◆ **EXERCISE GOAL**
Among the entries below, find every line that has "greatly" and pull it out.

** DATA TO EXAMINE follows **

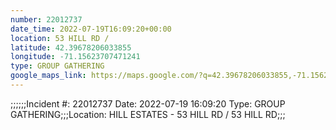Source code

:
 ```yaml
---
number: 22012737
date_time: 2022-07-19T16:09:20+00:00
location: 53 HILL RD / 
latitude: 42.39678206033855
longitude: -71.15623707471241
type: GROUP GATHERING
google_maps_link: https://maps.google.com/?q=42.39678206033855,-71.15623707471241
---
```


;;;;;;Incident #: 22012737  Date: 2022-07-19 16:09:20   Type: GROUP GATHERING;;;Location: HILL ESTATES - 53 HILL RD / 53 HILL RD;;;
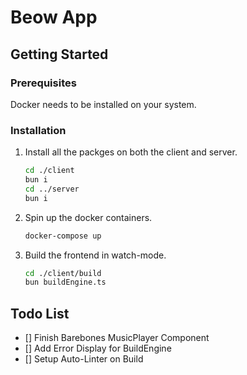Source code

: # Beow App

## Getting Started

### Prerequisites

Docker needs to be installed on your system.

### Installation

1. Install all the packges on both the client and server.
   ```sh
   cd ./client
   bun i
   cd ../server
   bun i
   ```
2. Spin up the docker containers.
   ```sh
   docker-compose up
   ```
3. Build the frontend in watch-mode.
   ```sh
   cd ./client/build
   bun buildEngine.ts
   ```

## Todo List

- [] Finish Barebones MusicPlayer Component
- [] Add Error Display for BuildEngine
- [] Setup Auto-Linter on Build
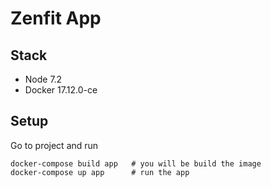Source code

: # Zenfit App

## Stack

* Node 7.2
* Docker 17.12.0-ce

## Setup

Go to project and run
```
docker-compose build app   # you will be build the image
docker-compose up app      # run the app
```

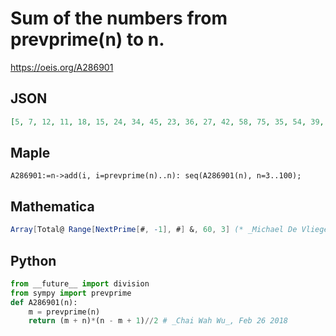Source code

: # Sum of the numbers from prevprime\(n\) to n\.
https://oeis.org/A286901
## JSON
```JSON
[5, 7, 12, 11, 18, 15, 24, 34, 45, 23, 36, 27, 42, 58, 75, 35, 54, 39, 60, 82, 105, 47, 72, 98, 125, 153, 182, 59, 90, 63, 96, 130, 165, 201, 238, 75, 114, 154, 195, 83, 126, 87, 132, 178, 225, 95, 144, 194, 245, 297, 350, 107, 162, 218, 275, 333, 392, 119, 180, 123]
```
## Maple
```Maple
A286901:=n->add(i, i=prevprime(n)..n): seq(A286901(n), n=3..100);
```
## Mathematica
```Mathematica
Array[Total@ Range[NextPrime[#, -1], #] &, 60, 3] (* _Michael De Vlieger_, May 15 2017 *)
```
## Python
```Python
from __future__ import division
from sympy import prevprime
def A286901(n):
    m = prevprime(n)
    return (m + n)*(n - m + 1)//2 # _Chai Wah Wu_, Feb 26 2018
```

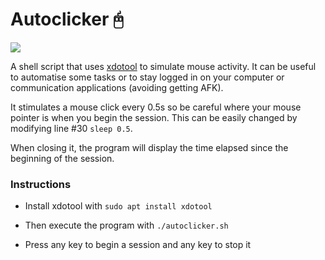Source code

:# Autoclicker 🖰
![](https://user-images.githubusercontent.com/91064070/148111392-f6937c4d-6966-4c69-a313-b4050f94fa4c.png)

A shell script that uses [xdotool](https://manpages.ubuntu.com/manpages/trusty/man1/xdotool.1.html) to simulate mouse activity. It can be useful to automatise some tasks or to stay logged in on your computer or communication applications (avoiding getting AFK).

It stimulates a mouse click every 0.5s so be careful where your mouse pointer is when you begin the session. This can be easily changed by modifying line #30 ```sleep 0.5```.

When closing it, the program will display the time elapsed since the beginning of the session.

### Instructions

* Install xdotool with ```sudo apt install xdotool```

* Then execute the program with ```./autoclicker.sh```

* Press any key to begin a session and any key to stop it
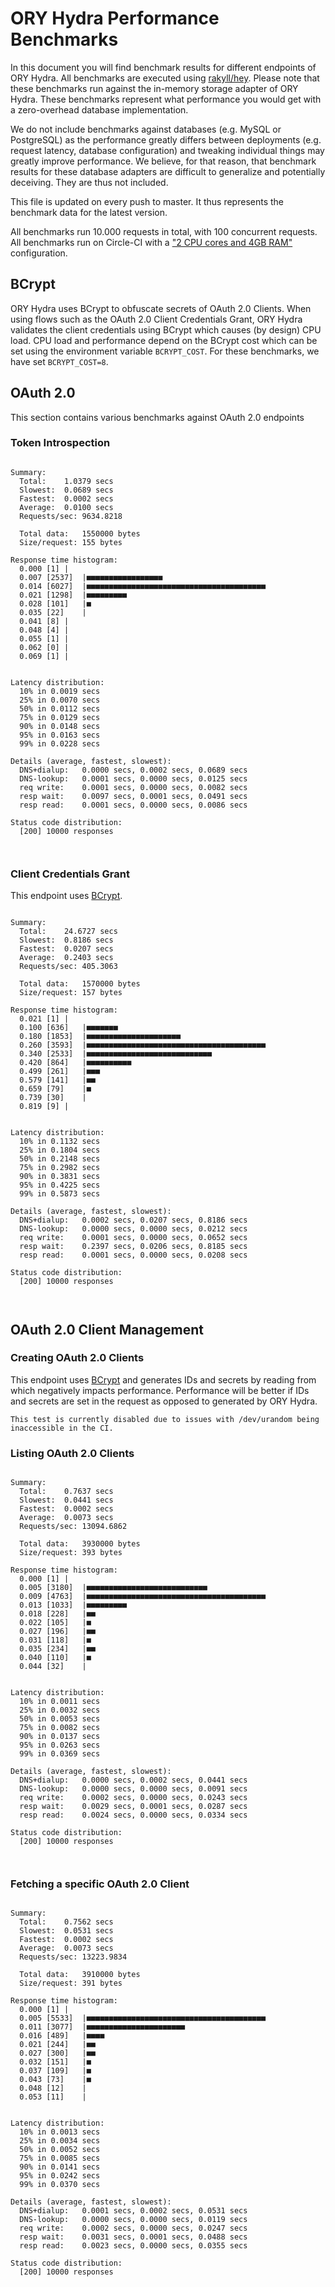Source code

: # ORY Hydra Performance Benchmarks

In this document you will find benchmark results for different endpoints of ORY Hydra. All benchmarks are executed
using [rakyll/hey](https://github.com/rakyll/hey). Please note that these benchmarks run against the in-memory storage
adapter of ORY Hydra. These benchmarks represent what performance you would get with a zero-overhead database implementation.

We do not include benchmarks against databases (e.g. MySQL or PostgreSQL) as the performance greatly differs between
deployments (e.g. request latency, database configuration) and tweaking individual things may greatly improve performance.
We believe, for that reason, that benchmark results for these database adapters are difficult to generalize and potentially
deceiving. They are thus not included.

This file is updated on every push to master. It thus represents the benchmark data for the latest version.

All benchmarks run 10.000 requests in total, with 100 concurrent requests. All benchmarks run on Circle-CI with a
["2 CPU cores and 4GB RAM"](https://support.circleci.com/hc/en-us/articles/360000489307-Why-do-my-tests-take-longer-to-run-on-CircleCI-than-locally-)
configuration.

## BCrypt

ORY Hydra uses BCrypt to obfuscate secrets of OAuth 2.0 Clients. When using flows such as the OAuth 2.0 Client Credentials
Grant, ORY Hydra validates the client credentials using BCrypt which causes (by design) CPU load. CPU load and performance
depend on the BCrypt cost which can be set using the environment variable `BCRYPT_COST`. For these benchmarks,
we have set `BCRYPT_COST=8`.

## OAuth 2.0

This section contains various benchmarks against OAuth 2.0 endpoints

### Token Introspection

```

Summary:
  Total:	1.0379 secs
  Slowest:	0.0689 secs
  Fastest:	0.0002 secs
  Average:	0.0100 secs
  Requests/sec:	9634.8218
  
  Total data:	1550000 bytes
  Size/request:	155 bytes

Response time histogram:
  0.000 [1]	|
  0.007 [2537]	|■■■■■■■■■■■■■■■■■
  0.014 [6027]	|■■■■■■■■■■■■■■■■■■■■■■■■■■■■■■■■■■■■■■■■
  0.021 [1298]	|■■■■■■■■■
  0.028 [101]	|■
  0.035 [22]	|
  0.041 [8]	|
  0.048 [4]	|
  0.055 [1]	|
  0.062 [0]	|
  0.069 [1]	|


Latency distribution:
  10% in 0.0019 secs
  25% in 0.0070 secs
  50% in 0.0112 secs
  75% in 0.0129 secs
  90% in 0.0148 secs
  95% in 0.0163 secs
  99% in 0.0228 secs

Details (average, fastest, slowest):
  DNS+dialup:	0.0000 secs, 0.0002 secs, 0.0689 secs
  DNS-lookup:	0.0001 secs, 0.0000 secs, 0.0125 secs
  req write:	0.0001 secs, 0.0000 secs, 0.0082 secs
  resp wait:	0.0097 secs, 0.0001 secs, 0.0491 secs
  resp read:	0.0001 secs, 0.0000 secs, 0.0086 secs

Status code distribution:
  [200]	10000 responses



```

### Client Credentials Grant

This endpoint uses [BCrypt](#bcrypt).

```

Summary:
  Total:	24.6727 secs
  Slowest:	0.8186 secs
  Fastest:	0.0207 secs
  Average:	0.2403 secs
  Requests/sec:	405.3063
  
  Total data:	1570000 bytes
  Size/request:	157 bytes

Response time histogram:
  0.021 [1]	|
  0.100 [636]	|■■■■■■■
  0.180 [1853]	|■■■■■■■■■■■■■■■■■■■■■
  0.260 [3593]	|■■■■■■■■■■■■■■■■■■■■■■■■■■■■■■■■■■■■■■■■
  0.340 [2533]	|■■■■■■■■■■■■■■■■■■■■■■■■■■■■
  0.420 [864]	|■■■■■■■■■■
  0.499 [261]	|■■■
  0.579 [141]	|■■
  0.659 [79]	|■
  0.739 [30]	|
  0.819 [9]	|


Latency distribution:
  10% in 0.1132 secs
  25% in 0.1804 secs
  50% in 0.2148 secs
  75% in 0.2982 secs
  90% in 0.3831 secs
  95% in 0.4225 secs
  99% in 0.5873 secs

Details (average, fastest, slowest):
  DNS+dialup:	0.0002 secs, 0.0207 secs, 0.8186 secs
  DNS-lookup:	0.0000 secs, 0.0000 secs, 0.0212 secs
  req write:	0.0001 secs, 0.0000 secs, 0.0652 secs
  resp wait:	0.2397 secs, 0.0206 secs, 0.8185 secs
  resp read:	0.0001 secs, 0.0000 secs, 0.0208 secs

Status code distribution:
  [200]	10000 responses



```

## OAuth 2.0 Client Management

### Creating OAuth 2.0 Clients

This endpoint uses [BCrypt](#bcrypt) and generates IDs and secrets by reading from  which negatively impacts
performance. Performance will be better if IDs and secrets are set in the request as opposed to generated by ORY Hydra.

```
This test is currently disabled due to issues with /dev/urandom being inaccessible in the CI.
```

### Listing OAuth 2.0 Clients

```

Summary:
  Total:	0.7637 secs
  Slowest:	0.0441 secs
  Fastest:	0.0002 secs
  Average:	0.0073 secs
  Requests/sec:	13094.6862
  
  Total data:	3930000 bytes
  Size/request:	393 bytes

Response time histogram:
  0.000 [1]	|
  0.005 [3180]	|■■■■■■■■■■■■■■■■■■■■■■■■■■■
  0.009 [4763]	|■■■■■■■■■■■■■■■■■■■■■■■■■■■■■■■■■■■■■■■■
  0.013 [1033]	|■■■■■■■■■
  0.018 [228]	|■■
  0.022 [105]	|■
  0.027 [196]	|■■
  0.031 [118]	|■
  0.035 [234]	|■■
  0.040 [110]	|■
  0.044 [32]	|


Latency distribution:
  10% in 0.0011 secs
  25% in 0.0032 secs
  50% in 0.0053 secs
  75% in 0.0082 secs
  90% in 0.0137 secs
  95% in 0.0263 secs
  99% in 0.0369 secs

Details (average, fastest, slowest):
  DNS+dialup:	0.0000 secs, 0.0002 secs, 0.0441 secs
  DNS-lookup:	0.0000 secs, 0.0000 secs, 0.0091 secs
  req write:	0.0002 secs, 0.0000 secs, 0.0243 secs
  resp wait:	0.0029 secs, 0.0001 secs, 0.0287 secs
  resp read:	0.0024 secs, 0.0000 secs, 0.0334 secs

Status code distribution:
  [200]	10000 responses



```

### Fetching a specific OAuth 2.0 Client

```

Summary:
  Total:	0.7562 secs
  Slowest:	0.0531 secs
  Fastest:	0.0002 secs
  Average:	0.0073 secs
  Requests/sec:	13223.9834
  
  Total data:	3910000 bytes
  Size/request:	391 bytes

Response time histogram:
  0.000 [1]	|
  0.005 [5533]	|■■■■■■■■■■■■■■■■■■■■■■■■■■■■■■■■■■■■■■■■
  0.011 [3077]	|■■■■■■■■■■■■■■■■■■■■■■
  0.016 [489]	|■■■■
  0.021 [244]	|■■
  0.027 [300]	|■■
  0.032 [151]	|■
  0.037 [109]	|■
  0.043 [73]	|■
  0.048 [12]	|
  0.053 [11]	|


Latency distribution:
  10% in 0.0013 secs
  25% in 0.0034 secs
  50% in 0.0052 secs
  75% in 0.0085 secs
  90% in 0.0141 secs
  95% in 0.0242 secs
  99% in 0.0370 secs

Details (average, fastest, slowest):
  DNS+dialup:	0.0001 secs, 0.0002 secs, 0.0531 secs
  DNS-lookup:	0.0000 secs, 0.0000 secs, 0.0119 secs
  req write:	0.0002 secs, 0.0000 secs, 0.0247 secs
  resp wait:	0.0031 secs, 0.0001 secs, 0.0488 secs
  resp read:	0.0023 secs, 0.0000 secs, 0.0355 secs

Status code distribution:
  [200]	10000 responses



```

** End of DATA TO EXAMINE **

◆ **EXERCISE OUTPUT**
We do not include benchmarks against databases (e.g. MySQL or PostgreSQL) as the performance greatly differs between
deployments (e.g. request latency, database configuration) and tweaking individual things may greatly improve performance.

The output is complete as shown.